SUPPLIED MATERIAL START

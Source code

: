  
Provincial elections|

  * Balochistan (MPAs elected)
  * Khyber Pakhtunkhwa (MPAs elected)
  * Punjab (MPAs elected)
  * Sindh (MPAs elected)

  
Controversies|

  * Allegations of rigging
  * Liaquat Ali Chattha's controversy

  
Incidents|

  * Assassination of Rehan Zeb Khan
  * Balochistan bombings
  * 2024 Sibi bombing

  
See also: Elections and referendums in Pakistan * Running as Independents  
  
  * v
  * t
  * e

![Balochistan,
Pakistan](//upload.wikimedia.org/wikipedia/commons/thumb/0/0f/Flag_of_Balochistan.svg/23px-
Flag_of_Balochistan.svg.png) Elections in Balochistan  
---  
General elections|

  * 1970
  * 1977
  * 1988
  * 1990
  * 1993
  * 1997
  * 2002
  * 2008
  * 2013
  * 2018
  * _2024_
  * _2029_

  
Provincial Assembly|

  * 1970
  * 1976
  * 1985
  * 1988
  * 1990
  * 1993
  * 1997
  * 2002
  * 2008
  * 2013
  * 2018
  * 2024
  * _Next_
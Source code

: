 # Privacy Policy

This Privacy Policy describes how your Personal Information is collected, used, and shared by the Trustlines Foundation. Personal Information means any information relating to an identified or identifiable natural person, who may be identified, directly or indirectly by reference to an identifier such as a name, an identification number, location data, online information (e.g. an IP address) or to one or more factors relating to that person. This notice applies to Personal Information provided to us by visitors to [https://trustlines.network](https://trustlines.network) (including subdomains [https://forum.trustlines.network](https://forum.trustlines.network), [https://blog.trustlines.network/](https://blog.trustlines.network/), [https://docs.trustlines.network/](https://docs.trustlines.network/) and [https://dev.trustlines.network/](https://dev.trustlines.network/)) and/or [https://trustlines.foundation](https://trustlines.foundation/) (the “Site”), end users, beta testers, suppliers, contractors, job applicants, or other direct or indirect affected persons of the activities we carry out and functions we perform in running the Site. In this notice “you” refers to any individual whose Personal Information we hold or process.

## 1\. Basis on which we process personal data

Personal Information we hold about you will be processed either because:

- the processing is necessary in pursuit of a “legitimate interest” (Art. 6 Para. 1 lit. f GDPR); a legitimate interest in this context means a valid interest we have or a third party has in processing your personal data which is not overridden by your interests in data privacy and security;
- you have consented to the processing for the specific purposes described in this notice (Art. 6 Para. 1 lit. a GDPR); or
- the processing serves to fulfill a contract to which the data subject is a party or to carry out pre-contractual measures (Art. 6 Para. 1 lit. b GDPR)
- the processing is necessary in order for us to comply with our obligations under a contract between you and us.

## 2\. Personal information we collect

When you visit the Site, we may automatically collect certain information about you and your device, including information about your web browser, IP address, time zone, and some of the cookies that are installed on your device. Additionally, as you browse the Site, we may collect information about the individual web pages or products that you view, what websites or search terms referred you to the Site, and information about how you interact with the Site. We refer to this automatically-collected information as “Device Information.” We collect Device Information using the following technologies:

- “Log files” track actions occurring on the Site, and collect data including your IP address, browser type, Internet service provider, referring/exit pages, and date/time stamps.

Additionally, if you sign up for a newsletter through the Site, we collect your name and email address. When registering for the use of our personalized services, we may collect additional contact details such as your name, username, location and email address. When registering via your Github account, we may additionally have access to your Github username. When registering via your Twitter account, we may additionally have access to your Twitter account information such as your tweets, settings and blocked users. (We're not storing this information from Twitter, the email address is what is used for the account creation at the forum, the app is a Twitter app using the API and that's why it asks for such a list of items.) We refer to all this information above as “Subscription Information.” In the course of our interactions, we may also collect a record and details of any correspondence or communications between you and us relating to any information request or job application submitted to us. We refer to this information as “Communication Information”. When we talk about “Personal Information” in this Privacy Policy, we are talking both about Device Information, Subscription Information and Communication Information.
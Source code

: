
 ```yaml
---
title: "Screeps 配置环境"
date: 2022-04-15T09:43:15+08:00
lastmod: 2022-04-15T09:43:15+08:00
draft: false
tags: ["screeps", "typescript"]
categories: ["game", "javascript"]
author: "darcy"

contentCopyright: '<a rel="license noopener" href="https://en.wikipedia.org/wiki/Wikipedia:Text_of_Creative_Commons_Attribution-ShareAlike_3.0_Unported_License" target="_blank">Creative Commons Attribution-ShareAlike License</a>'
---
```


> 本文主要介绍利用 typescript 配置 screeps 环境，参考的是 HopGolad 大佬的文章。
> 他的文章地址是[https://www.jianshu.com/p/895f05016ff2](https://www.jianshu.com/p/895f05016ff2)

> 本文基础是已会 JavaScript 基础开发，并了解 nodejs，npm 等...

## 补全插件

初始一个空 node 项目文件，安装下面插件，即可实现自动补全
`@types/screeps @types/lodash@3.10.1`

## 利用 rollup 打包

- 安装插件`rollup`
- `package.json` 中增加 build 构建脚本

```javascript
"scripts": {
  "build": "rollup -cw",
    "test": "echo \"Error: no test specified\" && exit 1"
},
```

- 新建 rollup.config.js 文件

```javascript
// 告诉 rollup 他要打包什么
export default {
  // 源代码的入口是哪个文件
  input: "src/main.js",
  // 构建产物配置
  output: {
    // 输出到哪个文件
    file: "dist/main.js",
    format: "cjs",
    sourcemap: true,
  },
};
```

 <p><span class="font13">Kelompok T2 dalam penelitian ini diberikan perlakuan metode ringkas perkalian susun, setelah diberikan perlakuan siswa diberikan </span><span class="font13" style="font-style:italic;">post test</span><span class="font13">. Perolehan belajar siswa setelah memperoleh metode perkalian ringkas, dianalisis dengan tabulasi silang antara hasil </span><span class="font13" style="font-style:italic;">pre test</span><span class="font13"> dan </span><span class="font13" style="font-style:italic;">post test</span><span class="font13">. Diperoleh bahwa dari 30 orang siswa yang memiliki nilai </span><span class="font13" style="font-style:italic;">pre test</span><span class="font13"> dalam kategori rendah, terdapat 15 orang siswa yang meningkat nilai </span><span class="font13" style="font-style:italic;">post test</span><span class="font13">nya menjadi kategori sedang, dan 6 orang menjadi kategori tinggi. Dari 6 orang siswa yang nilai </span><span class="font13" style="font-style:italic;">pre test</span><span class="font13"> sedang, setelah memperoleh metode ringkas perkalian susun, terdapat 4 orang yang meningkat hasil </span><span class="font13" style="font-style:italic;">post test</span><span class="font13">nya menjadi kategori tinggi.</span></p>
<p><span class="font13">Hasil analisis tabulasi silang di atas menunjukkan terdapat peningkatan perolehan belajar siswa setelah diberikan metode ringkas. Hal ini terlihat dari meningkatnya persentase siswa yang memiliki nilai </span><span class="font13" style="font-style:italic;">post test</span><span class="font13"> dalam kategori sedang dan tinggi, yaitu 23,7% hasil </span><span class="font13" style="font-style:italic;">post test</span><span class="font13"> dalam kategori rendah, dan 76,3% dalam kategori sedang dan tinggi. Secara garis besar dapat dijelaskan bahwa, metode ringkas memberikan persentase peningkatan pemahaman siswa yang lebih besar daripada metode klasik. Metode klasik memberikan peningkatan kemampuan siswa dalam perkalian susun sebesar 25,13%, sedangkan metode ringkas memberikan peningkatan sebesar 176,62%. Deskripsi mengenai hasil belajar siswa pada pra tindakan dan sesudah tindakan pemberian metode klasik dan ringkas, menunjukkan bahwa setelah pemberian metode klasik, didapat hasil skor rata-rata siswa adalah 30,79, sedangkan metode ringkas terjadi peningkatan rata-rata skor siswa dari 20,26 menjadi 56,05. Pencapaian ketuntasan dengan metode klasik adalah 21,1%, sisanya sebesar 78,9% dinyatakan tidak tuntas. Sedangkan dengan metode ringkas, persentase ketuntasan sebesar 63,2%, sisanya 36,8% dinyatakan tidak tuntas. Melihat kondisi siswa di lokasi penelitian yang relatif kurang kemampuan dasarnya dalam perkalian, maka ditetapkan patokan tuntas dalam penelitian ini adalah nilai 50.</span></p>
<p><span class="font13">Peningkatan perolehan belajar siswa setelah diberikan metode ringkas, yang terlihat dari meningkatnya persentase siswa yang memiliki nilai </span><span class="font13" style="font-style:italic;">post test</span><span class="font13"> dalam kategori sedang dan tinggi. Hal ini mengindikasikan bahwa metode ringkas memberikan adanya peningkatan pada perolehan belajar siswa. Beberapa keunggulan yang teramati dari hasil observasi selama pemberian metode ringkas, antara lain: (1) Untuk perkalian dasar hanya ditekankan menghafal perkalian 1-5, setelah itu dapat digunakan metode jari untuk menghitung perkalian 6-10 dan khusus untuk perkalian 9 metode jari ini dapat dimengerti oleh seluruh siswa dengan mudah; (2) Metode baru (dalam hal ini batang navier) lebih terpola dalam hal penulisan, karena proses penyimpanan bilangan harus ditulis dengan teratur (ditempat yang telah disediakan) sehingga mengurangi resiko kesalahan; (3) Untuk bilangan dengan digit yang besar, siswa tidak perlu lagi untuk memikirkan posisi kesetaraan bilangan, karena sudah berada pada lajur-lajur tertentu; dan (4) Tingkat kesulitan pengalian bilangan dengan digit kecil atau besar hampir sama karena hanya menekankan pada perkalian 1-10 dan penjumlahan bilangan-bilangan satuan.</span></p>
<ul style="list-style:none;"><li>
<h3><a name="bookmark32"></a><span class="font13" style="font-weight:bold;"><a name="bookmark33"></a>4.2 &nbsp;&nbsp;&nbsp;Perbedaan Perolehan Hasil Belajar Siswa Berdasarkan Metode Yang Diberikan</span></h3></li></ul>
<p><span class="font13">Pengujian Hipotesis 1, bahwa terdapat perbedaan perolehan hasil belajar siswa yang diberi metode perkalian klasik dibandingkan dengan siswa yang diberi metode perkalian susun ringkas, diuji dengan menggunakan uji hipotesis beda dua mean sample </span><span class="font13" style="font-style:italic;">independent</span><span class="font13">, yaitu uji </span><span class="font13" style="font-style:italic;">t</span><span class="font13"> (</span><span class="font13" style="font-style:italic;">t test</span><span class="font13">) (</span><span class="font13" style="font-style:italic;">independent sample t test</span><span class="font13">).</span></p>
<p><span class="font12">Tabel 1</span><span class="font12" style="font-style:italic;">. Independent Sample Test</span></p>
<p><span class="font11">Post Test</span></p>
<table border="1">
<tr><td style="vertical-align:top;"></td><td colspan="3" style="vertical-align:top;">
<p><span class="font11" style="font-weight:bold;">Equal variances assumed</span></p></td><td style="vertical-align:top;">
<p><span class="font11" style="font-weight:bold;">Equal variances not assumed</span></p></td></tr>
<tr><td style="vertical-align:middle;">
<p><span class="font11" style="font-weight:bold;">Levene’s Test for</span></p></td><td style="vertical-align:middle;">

SUPPLIED MATERIAL END

**WORK ORDER**:
All lines above in which the word "with" occurs should be identified and copied.

**WORKED SOLUTION**:
- the processing is necessary in order for us to comply with our obligations under a contract between you and us.
When you visit the Site, we may automatically collect certain information about you and your device, including information about your web browser, IP address, time zone, and some of the cookies that are installed on your device. Additionally, as you browse the Site, we may collect information about the individual web pages or products that you view, what websites or search terms referred you to the Site, and information about how you interact with the Site. We refer to this automatically-collected information as “Device Information.” We collect Device Information using the following technologies:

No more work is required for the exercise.